カイロには物理的停留所ではなく精神的停留所がある。勿論、時刻表という概念はカイロにない。
カイロのローカルバスは所謂ミニバスというかワゴン車が走っている。ミニバスが精神的停留所あたりでゆるゆるとスピードを落とすので、運転手に行き先を聞く。これを目的のミニバスが来るまで繰り返す。
これは現地人も同じなのでミニバスがやってくるとみんなでわらわらと寄っていって行き先を聞くのだ。
僕は意外と早く目的のミニバスと出会えた。実際どういう運用がされているのかわからないがミニバスはかなりの数が市内を走っているようだ。
ミニバスに乗り込み「how much!?」と絶叫するとアラビア語で絶叫し返された。英語が通じない…?適当に5ギニー(約25円)渡すと支払いフェーズが終了した。

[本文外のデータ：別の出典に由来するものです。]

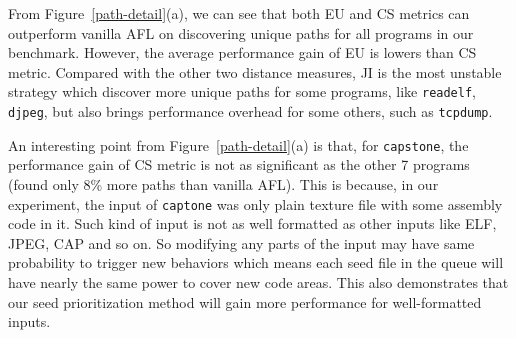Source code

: 
From Figure~\ref{path-detail}(a), we can see that both EU and CS metrics can outperform vanilla AFL on discovering unique paths for all programs in our benchmark. 
However, the average performance gain of EU is lowers than CS metric. 
Compared with the other two distance measures, JI is the most unstable strategy which discover more unique paths for some programs, like \texttt{readelf}, \texttt{djpeg}, but also brings performance overhead for some others, such as \texttt{tcpdump}.

An interesting point from Figure~\ref{path-detail}(a) is that, for \texttt{capstone}, the performance gain of CS metric is not as significant as the other 7 programs (found only 8\% more paths than vanilla AFL).
 This is because, in our experiment, the input of \texttt{captone} was only plain texture file with some assembly code in it. Such kind of input is not as well formatted as other inputs like ELF, JPEG, CAP and so on. 
 So modifying any parts of the input may have same probability to trigger new behaviors which means each seed file in the queue will have nearly the same power to cover new code areas. This also demonstrates that our seed prioritization method will gain more performance for well-formatted inputs.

誰かが絶叫するとミニバスがスピードを落として乗客が降りるというシステムだったから、僕も適当な位置で絶叫したらミニバスがゆっくりになってくれた。
全ての工程があまりにも難しい。
この激動の後にピラミッド周辺のクソ客引きが襲ってくると思うと本当に絶望した。
行きも帰りもミニバス内には現地人しかいなかった。ギザのピラミッドに行く9割以上はツアーかタクシーを利用している、多分。ミニバスの運転手が全く英語を喋る気配がなかったのもそのためだろう。
エジプトは主要産業が観光なんだから観光用のバスを用意してくれてもいいような気がするがどうなのだろうか。